Everyone is in sales. Why? Because from the time we wake up until our heads hit the pillow at night, we are continually communicating, negotiating, persuading, influencing and selling ideas.
Do you want to nail the sale? The tool I use is called the Mackay Sales Scalpel. It's my surefire way to sharpen and pinpoint every sales situation.
As I see it, expert selling demands five essentials:
Fire: The drive to strive.
Formulate: The art of planning.
Fascinate: The gift of sizzle.
Follow-up: The discipline to control.
Finalize: Opening the door to maximum opportunity.
Let's start with fire. When you love what you do, you will never have to work another day in your life. In fact, the subtitle to one of my books reads: "Do what you love. Love what you do. Deliver more than you promise." That's the spirit of the salesperson's creed.
When times are tough, it may not be your fault for being down. But it is always your fault for not getting up. You have to be a believer to be an achiever. Only a fired-up, high-energy workplace ignites tomorrow's ideas. The job of sales management? It's to keep the fire roaring.
But no amount of fire will take you anywhere without a plan. That brings us to ingredient No. 2 of the Mackay Sales Scalpel: formulate. You need to formulate a plan.
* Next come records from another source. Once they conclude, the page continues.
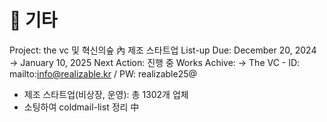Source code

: # 🚩 기타

Project: the vc 및 혁신의숲 內 제조 스타트업 List-up
Due: December 20, 2024 → January 10, 2025
Next Action: 진행 중
Works Achive: → The VC - ID: mailto:info@realizable.kr / PW: realizable25@
- 제조 스타트업(비상장, 운영): 총 1302개 업체
- 소팅하여 coldmail-list 정리 中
Central to your plan: figuring out how to demonstrate the product. Dawn dishwashing liquid came up with a brilliant product demonstration. Remember the catastrophic Gulf of Mexico oil spill of 2010? Dawn went to work sprucing up oil-caked wild ducks and made them spanking clean using their product. What could be more convincing? Great salespeople are always on the lookout for potent proof of product effectiveness.
Statistics are at the heart of formulating your plan, starting with where you get the bulk of your business. Most salespeople are familiar with the 80/20 rule: 80 percent of your business comes from 20 percent of your customers. Well, this trend is headed strongly for 90/10. That gives you a great idea of how to prioritize your time.
The third essential of the Mackay Sales Scalpel is fascinate. Advertising pioneer David Ogilvy said no one ever sold anyone anything by boring people to death. There's not a lot of difference between showmanship and salesmanship. Mostly, you have to be likable, pleasant and an excellent listener.
Want to fascinate people? Start by smiling and listening. Oh, yes, there's one other thing to keep in mind, but you probably know that already: The sweetest sound in the English language is the sound of your name on someone else's lips.
That brings us to the fourth element of the Mackay Sales Scalpel: follow-through.
Why is follow-through so important? Selling is easy, but only if you work hard at it. You have to do the details — relentlessly.
Few things drive repeat sales more than expert customer service. No customer service, and pretty soon, no business.
In customer service, nothing counts like honoring commitments and meeting deadlines. The key is to latch onto your customers and hold them fast. Don't just meet their needs; anticipate them.
Now we come to finalize. It's all about closing. The close is only the very last stage of the process. You'll never close effectively without mastering the whole process of negotiating first. Find ways for both sides to legitimately win. At any close, the super salesperson is already thinking about the service needed to support the deal or the referrals that a satisfied customer is bound to deliver.
Mackay's Moral: The sale begins when the customer says yes.